WIP (Work in Progress) (La Comédie de Saint-Étienne, centre dramatique national), textes Penda Diouf, Vincent Farasse, Pauline Peyrade, Guillaume Poix, mise en scène Guillaume Poix, Pauline Sales. Avec les élèves-comédien(ne)s de la promotion 28 ©Dmitriy Shironosov
Florence Grivet

La 10e Biennale internationale de design de Saint-Étienne vient de s’achever ; je m’y suis rendue et m’interroge sur les éléments marquants de son parcours consacré aux mutations du travail.
Saint-Étienne est la ville où j’ai effectué mes études, à l’école d’architecture. Dans les années 80, le paysage de la ville était très imprégné de son passé minier, de son activité industrielle et des Verts triomphants (foot). Malgré l’existence déjà forte d’une réflexion philosophique et culturelle, je n’imaginais pas sa future orientation. En 1998, l’École régionale des Beaux-arts de Saint-Étienne organise la première Biennale internationale de design autour d’un objectif central : démocratiser le design, le rendre accessible à tous les publics.
En 2010, le 22 novembre, elle est la première ville française à intégrer le réseau UNESCO des villes du design, en tant que terre de créateurs et d’inventeurs, riche d’une histoire liée à la modernité industrielle. Les recherches développées par la Cité du design sur les nouveaux modes de vie positionnent la ville comme le laboratoire du design français. Saint-Étienne souhaite partager son expérience et ses compétences avec les villes UNESCO de design afin de faire face aux changements actuels de la société et aux questions centrales auxquelles les villes sont aujourd’hui confrontées.

   A la sortie de la gare de Saint-Étienne en mars 2017. La ville se métamorphose toujours.

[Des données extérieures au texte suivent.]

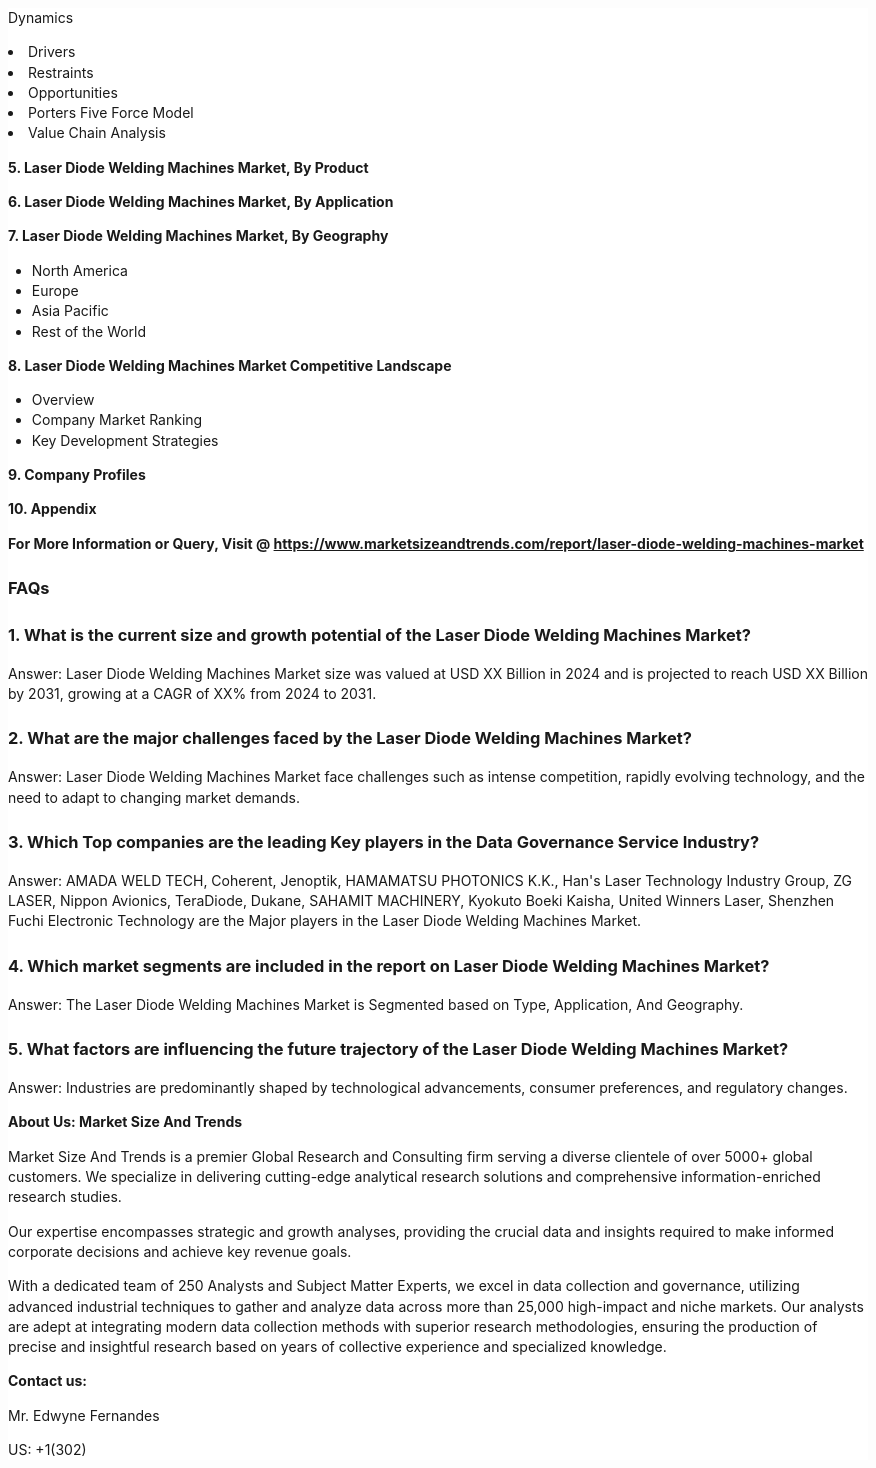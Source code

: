 Dynamics</span></li><li><span class="">Drivers</span></li><li><span class="">Restraints</span></li><li><span class="">Opportunities</span></li><li><span class="">Porters Five Force Model</span></li><li><span class="">Value Chain Analysis</span></li></ul></div><div class="" data-test-id=""><p><strong><span class="">5. Laser Diode Welding Machines Market, By Product</span></strong></p></div><div class="" data-test-id=""><p><strong><span class="">6. Laser Diode Welding Machines Market, By Application</span></strong></p></div><div class="" data-test-id=""><p><strong><span class="">7. Laser Diode Welding Machines Market, By Geography</span></strong></p></div><div class="" data-test-id=""><ul><li><span class="">North America</span></li><li><span class="">Europe</span></li><li><span class="">Asia Pacific</span></li><li><span class="">Rest of the World</span></li></ul></div><div class="" data-test-id=""><p><strong><span class="">8. Laser Diode Welding Machines Market Competitive Landscape</span></strong></p></div><div class="" data-test-id=""><ul><li><span class="">Overview</span></li><li><span class="">Company Market Ranking</span></li><li><span class="">Key Development Strategies</span></li></ul></div><div class="" data-test-id=""><p><strong><span class="">9. Company Profiles</span></strong></p></div><div class="" data-test-id=""><p><strong><span class="">10. Appendix</span></strong></p></div><div class="" data-test-id=""><p><strong><span class="">For More Information or Query, Visit @ <a href="https://www.marketsizeandtrends.com/report/laser-diode-welding-machines-market" target="_blank">https://www.marketsizeandtrends.com/report/laser-diode-welding-machines-market</a></span></strong></p></div><div class="" data-test-id=""><div class="article-main__content" data-test-id="publishing-text-block"><h3><strong><span class="">FAQs</span></strong></h3></div><div class="article-main__content" data-test-id="publishing-text-block"><h3><span class="">1. What is the current size and growth potential of the Laser Diode Welding Machines Market?</span></h3></div><div class="article-main__content" data-test-id="publishing-text-block"><p><span class="font-[700]">Answer</span><span class="">: Laser Diode Welding Machines Market size was valued at USD XX Billion in 2024 and is projected to reach USD XX Billion by 2031, growing at a CAGR of XX% from 2024 to 2031.</span></p></div><div class="article-main__content" data-test-id="publishing-text-block"><h3><span class="">2. What are the major challenges faced by the Laser Diode Welding Machines Market?</span></h3></div><div class="article-main__content" data-test-id="publishing-text-block"><p><span class="font-[700]">Answer</span><span class="">: Laser Diode Welding Machines Market face challenges such as intense competition, rapidly evolving technology, and the need to adapt to changing market demands.</span></p></div><div class="article-main__content" data-test-id="publishing-text-block"><h3><span class="">3. Which Top companies are the leading Key players in the Data Governance Service Industry?</span></h3></div><div class="article-main__content" data-test-id="publishing-text-block"><p><span class="font-[700]">Answer</span><span class="">: AMADA WELD TECH, Coherent, Jenoptik, HAMAMATSU PHOTONICS K.K., Han's Laser Technology Industry Group, ZG LASER, Nippon Avionics, TeraDiode, Dukane, SAHAMIT MACHINERY, Kyokuto Boeki Kaisha, United Winners Laser, Shenzhen Fuchi Electronic Technology are the Major players in the Laser Diode Welding Machines Market.</span></p></div><div class="article-main__content" data-test-id="publishing-text-block"><h3><span class="">4. Which market segments are included in the report on Laser Diode Welding Machines Market?</span></h3></div><div class="article-main__content" data-test-id="publishing-text-block"><p><span class="font-[700]">Answer</span><span class="">: The Laser Diode Welding Machines Market is Segmented based on Type, Application, And Geography.</span></p></div><div class="article-main__content" data-test-id="publishing-text-block"><h3><span class="">5. What factors are influencing the future trajectory of the Laser Diode Welding Machines Market?</span></h3></div><div class="article-main__content" data-test-id="publishing-text-block"><p><span class="font-[700]">Answer:</span><span class="">&nbsp;Industries are predominantly shaped by technological advancements, consumer preferences, and regulatory changes.</span></p></div><p><strong><span class="">About Us: Market Size And Trends</span></strong></p></div><div class="" data-test-id=""><p><span class="">Market Size And Trends is a premier Global Research and Consulting firm serving a diverse clientele of over 5000+ global customers. We specialize in delivering cutting-edge analytical research solutions and comprehensive information-enriched research studies.</span></p></div><div class="" data-test-id=""><p><span class="">Our expertise encompasses strategic and growth analyses, providing the crucial data and insights required to make informed corporate decisions and achieve key revenue goals.</span></p></div><div class="" data-test-id=""><p><span class="">With a dedicated team of 250 Analysts and Subject Matter Experts, we excel in data collection and governance, utilizing advanced industrial techniques to gather and analyze data across more than 25,000 high-impact and niche markets. Our analysts are adept at integrating modern data collection methods with superior research methodologies, ensuring the production of precise and insightful research based on years of collective experience and specialized knowledge.</span></p></div><div class="" data-test-id=""><p><strong><span class="">Contact us:</span></strong></p></div><div class="" data-test-id=""><p><span class="">Mr. Edwyne Fernandes</span></p></div><div class="" data-test-id=""><p><span class="">US: +1(302)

Rue de la République du design. Septembre 2016, premier scénario ©Citedudesign

Ne m’étant pas rendue dans cette ville depuis plusieurs années, j’ai d’abord pris le temps de la parcourir à nouveau, de découvrir le « Off », et notamment Rue de la République du Design. J’ai vu là une vraie réflexion sur l’avenir des commerces désaffectés des centres ville (la ville est assez touchée). Les propositions « Adopte Un Batiment.Alt », les initiatives de « Ici-Bientôt » ou encore les graphistes de l’Atelier ète pers ète  offrant, dans une échoppe de designer, de mettre en image votre vision sur le sujet sont autant de réflexions à étudier. « Imaginer ici les produits et services qui prendront soin de vous » proposait aussi le gérontopôle Auvergne Rhône-Alpes dans un local de la rue.

 

Appareils de vol d’Air Création dans le Best-of des métiers. ©Citedudesign

Puis j’ai enfin gagné la Cité du Design, ancien site de la Manufacture d’armes. Dans la première section, de cette 10e Biennale intitulée Working Promesse – les mutations du travail, le Best of des métiers exposait la grande diversité des activités économiques de la région Auvergne Rhône-Alpes. Une terre riche en lieux de recherche et de production de design, d’objets de haute technicité comme les lames d’escrime des forges Blaises au Chambon, les gants professionnels des Établissements Rostaing dans l’Ain ou les appareils de vol d’Air Création en Ardèche…
En contrepoint de cette remarquable production d’objets, Panorama des mutations du travail abordait ensuite de façon tout à fait conceptuelle le sujet de la mutation du design, passant d’outil de mise en forme dans la modernité pour faire de beaux objets, à outil de design social et politique. Le « Digital labour« , par l’arrivée massive du numérique, amène progressivement à une réorganisation du travail et à la notion de fin du travail, par la croissance de la robotisation.
Cette section de la Biennale aborde de manière plutôt inquiétante l’environnement robotisé (avec cette vidéo lancinante « Are you a robot ? »), le travail incessant de l’internaute œuvrant malgré lui à l’exploitation non-stop de ses données personnelles, le « burn out » ou la difficulté de recherche d’emploi – autant de sujets repris lors de la campagne électorale actuelle.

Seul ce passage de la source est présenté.